Jeff Bray, Managing Director, Downtown Victoria Business Association

“For 2022, the DVBA would like to see the city provide real-time parking information for city-owned parking lots. This would make it easier for visitors to find out where there is parking and get there directly. It would improve the experience for people visiting downtown.

Ian Robertson, Director General, Greater Victoria Port Authority

“My wish for all is health, happiness and a day when we can throw off the masks and see everyone’s faces again. “

John Wilson, Managing Director, Wilson’s Transportation

“My wish for our community is to be safe and to feel safe.

“To be healthy, physically, mentally and emotionally. These difficult times have affected us all. It is important that we take care of all aspects of our health and the health of those around us. And to be happy, whatever happiness looks and feels for you and your loved ones.

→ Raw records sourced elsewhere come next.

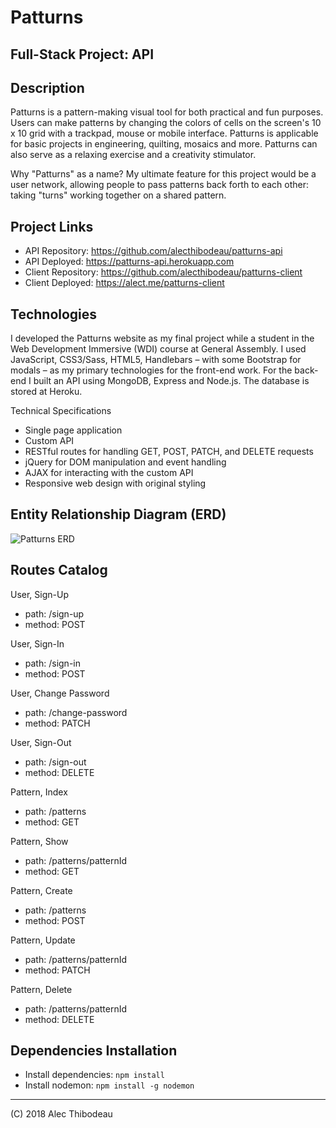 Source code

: # Patturns
## Full-Stack Project: API

## Description

Patturns is a pattern-making visual tool for both practical and fun purposes. Users can make patterns by changing the colors of cells on the screen's 10 x 10 grid with a trackpad, mouse or mobile interface. Patturns is applicable for basic projects in engineering, quilting, mosaics and more. Patturns can also serve as a relaxing exercise and a creativity stimulator.

Why "Patturns" as a name? My ultimate feature for this project would be a user network, allowing people to pass patterns back forth to each other: taking "turns" working together on a shared pattern.

## Project Links

- API Repository: https://github.com/alecthibodeau/patturns-api
- API Deployed: https://patturns-api.herokuapp.com
- Client Repository: https://github.com/alecthibodeau/patturns-client
- Client Deployed: https://alect.me/patturns-client

## Technologies

I developed the Patturns website as my final project while a student in the Web Development Immersive (WDI) course at General Assembly. I used JavaScript, CSS3/Sass, HTML5, Handlebars – with some Bootstrap for modals – as my primary technologies for the front-end work. For the back-end I built an API using MongoDB, Express and Node.js. The database is stored at Heroku.

Technical Specifications
- Single page application
- Custom API
- RESTful routes for handling GET, POST, PATCH, and DELETE requests
- jQuery for DOM manipulation and event handling
- AJAX for interacting with the custom API
- Responsive web design with original styling

## Entity Relationship Diagram (ERD)
![Patturns ERD](https://i.imgur.com/VkUUFB1.jpg)

## Routes Catalog

User, Sign-Up
- path: /sign-up
- method: POST

User, Sign-In
- path: /sign-in
- method: POST

User, Change Password
- path: /change-password
- method: PATCH

User, Sign-Out
- path: /sign-out
- method: DELETE

Pattern, Index
- path: /patterns
- method: GET

Pattern, Show
- path: /patterns/patternId
- method: GET

Pattern, Create
- path: /patterns
- method: POST

Pattern, Update
- path: /patterns/patternId
- method: PATCH

Pattern, Delete
- path: /patterns/patternId
- method: DELETE

## Dependencies Installation

- Install dependencies: `npm install`
- Install nodemon: `npm install -g nodemon`

----------------------------------------------------------------
(C) 2018 Alec Thibodeau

“We still have a long way to go and it is important that we continue to support each other. Together we will go through another year where the only thing that seems certain is the uncertainty itself. “

Paul Nursey, Managing Director, Destination Greater Victoria

“On the region’s program for next year and the years to come, the emphasis would be on the renewal of infrastructure.

“This is a growing region for residents and the visitor economy will come back stronger than ever over the next two years. It is important to have the Belleville [Street International Marine Transportation] Terminal project on the other side of the line, work on integrated public transport solutions such as light rail and we will continue our research on the medium and long term need for renewal of the downtown conference center, as we demonstrated before COVID-19 that we can sell this and we refuse vital and lucrative meetings and conferences.

“Therefore, if Santa Claus can focus on infrastructure renewal, that would be greatly appreciated by our industry. “

Al Hasham, Managing Director, Maximum Express Courier

Al Hasham has a few wishes in mind, ranging from the disappearance of COVID to the council of Victoria taking on a very different look after the next election, with “smart, down-to-earth, business-minded people” and red tape being replaced with swift procedures and profitable. decision making at council tables.

“I wish everyone a less COVID, better, successful, harmonized and collaborative year 2022.

“Let’s work together to help each other and make our community and region the best place in the world to work, play and live.